§ **WHAT IS EXPECTED**
From the records below, return every line containing the word "https".

§ **INPUT DATA**
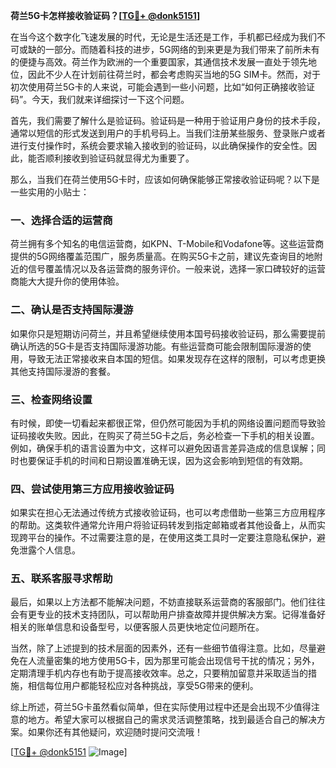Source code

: **荷兰5G卡怎样接收验证码？[[TG💪+ @donk5151](https://t.me/s/donk5151)]**

在当今这个数字化飞速发展的时代，无论是生活还是工作，手机都已经成为我们不可或缺的一部分。而随着科技的进步，5G网络的到来更是为我们带来了前所未有的便捷与高效。荷兰作为欧洲的一个重要国家，其通信技术发展一直处于领先地位，因此不少人在计划前往荷兰时，都会考虑购买当地的5G SIM卡。然而，对于初次使用荷兰5G卡的人来说，可能会遇到一些小问题，比如“如何正确接收验证码”。今天，我们就来详细探讨一下这个问题。

首先，我们需要了解什么是验证码。验证码是一种用于验证用户身份的技术手段，通常以短信的形式发送到用户的手机号码上。当我们注册某些服务、登录账户或者进行支付操作时，系统会要求输入接收到的验证码，以此确保操作的安全性。因此，能否顺利接收到验证码就显得尤为重要了。

那么，当我们在荷兰使用5G卡时，应该如何确保能够正常接收验证码呢？以下是一些实用的小贴士：

### **一、选择合适的运营商**
荷兰拥有多个知名的电信运营商，如KPN、T-Mobile和Vodafone等。这些运营商提供的5G网络覆盖范围广，服务质量高。在购买5G卡之前，建议先查询目的地附近的信号覆盖情况以及各运营商的服务评价。一般来说，选择一家口碑较好的运营商能大大提升你的使用体验。

### **二、确认是否支持国际漫游**
如果你只是短期访问荷兰，并且希望继续使用本国号码接收验证码，那么需要提前确认所选的5G卡是否支持国际漫游功能。有些运营商可能会限制国际漫游的使用，导致无法正常接收来自本国的短信。如果发现存在这样的限制，可以考虑更换其他支持国际漫游的套餐。

### **三、检查网络设置**
有时候，即使一切看起来都很正常，但仍然可能因为手机的网络设置问题而导致验证码接收失败。因此，在购买了荷兰5G卡之后，务必检查一下手机的相关设置。例如，确保手机的语言设置为中文，这样可以避免因语言差异造成的信息误解；同时也要保证手机的时间和日期设置准确无误，因为这会影响到短信的有效期。

### **四、尝试使用第三方应用接收验证码**
如果实在担心无法通过传统方式接收验证码，也可以考虑借助一些第三方应用程序的帮助。这类软件通常允许用户将验证码转发到指定邮箱或者其他设备上，从而实现跨平台的操作。不过需要注意的是，在使用这类工具时一定要注意隐私保护，避免泄露个人信息。

### **五、联系客服寻求帮助**
最后，如果以上方法都不能解决问题，不妨直接联系运营商的客服部门。他们往往会有更专业的技术支持团队，可以帮助用户排查故障并提供解决方案。记得准备好相关的账单信息和设备型号，以便客服人员更快地定位问题所在。

当然，除了上述提到的技术层面的因素外，还有一些细节值得注意。比如，尽量避免在人流量密集的地方使用5G卡，因为那里可能会出现信号干扰的情况；另外，定期清理手机内存也有助于提高接收效率。总之，只要稍加留意并采取适当的措施，相信每位用户都能轻松应对各种挑战，享受5G带来的便利。

综上所述，荷兰5G卡虽然看似简单，但在实际使用过程中还是会出现不少值得注意的地方。希望大家可以根据自己的需求灵活调整策略，找到最适合自己的解决方案。如果你还有其他疑问，欢迎随时提问交流哦！

[[TG💪+ @donk5151](https://t.me/s/donk5151) ![Image](https://i.postimg.cc/rwNCRYN7/Snipaste-2025-04-30-17-27-05.png)]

§ **SOLUTION TO THIS EXERCISE**
: **荷兰5G卡怎样接收验证码？[[TG💪+ @donk5151](https://t.me/s/donk5151)]**
[[TG💪+ @donk5151](https://t.me/s/donk5151) ![Image](https://i.postimg.cc/rwNCRYN7/Snipaste-2025-04-30-17-27-05.png)]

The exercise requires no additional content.